3. (of food) be tasted intermittently for some time after being swallowed as a result of belching or indigestion.
"it sat rather uncomfortably on my stomach and repeated on me for hours"
(source: Google Dictionary)

Since "it" here refers to consumed food, shouldn't it be "it sat in my stomach"?

  • As far as I know, it's a mistake and it should be in. Only something like a cat would sit on your stomach. (Note that using a Google search in this way is not a good source of authority. You should reference an actual website rather than general search results.) – Jason Bassford Dec 7 '18 at 4:11
  • I checked the ODO (repeat), as Google uses Oxford Dictionary products under license, and the definition is the same, but the example is not present. It also notes that this usage of "repeat" is "British". This usage of "on" is unusual to me, so I would guess it might be British too. Or possibly a typo, I don't know. – Em. Dec 7 '18 at 4:15
  • @Em. I have also noticed while the majority of Google Dictionary's content is from the ODO, occasionally the examples are different.
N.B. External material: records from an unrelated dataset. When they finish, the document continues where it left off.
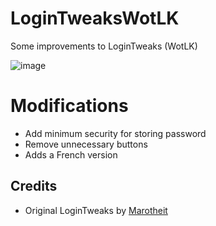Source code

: # LoginTweaksWotLK
Some improvements to LoginTweaks (WotLK)

![image](https://www.wowmodding.net/uploads/monthly_2021_12/Logo.png.86b014880fafce4d981e1a8b631cd454.png)

# Modifications
- Add minimum security for storing password
- Remove unnecessary buttons
- Adds a French version

## Credits
- Original LoginTweaks by [Marotheit](https://www.wowmodding.net/files/file/276-logintweaks-wotlk/)
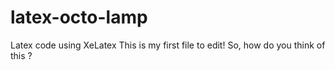 # latex-octo-lamp
Latex code using XeLatex
This is my first file to edit!
So, how do you think of this ?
My guess is the ODO updates its content and Google Dictionary possibly reflects older versions. – Eddie Kal Dec 7 '18 at 4:18
  • While it sounds wrong to me, "sat on my stomach" might be a kind of metaphorical statement, comparing the indigestion to something actually sitting on your stomach externally—like a cat. – ralph.m Dec 7 '18 at 5:08
  • But "That bowl of beans weighed heavily on my stomach" would be OK. I think that was the idea the example was going for. – user3169 Dec 7 '18 at 5:10

The 'on' version is correct, but is an antiquated way of speaking. Here are a few examples of its use. As far as I can tell, it seems to refer to foods that we consider to cause discomfort and tightness, similar to if someone was sitting on your stomach.